• [Task to complete]:
This exercise calls for every line of the data below with the string "experiments" in it.

(Stored dataset items)
========================================

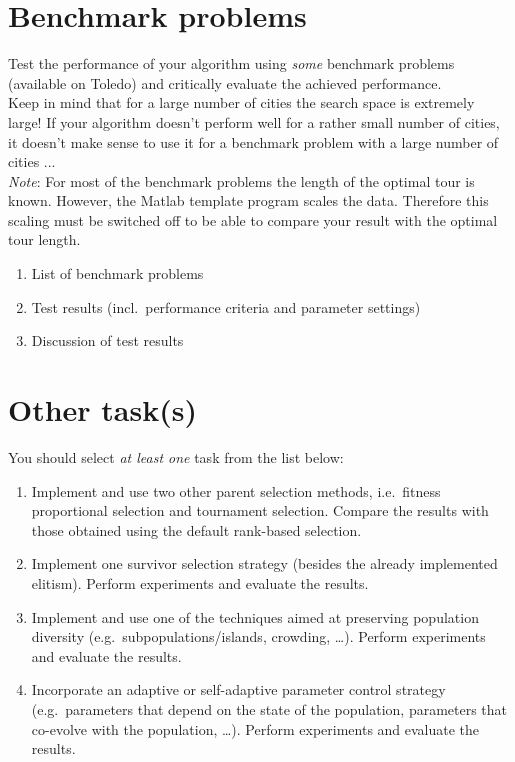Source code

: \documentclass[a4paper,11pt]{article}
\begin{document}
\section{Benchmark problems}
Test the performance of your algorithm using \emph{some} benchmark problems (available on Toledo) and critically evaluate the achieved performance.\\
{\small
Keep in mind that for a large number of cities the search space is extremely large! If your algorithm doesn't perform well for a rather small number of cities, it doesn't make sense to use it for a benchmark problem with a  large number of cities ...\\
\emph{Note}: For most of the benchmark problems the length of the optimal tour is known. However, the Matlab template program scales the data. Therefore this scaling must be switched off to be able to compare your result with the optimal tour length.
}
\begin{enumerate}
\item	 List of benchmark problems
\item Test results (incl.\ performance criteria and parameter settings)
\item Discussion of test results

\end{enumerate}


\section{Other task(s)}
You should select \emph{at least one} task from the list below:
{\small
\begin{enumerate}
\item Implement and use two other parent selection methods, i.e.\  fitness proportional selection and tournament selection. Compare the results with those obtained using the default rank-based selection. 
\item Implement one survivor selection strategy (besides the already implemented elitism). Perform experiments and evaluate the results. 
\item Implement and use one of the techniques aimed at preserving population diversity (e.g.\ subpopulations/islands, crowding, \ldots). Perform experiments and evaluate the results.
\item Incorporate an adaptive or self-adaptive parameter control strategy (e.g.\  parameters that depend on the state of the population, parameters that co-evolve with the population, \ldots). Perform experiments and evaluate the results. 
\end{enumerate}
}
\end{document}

========================================

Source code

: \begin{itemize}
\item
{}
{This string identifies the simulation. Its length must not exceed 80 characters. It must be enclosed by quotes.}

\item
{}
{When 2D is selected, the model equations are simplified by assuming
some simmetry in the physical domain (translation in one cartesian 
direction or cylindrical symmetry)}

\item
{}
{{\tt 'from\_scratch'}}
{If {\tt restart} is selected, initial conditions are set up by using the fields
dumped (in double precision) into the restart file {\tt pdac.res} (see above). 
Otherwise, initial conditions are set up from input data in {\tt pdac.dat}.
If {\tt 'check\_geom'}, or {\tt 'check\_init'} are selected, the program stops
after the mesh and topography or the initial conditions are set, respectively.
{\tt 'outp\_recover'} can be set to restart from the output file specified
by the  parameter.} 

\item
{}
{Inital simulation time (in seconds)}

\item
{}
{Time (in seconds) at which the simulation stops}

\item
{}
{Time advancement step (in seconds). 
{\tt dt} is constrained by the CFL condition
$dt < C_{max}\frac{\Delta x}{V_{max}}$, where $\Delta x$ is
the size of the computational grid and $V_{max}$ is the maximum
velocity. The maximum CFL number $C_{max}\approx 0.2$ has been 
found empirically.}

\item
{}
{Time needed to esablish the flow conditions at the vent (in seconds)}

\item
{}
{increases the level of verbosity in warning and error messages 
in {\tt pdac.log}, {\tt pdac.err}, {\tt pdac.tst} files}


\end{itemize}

========================================

• [Answer space]:
\item Implement one survivor selection strategy (besides the already implemented elitism). Perform experiments and evaluate the results. 
\item Implement and use one of the techniques aimed at preserving population diversity (e.g.\ subpopulations/islands, crowding, \ldots). Perform experiments and evaluate the results.
\item Incorporate an adaptive or self-adaptive parameter control strategy (e.g.\  parameters that depend on the state of the population, parameters that co-evolve with the population, \ldots). Perform experiments and evaluate the results. 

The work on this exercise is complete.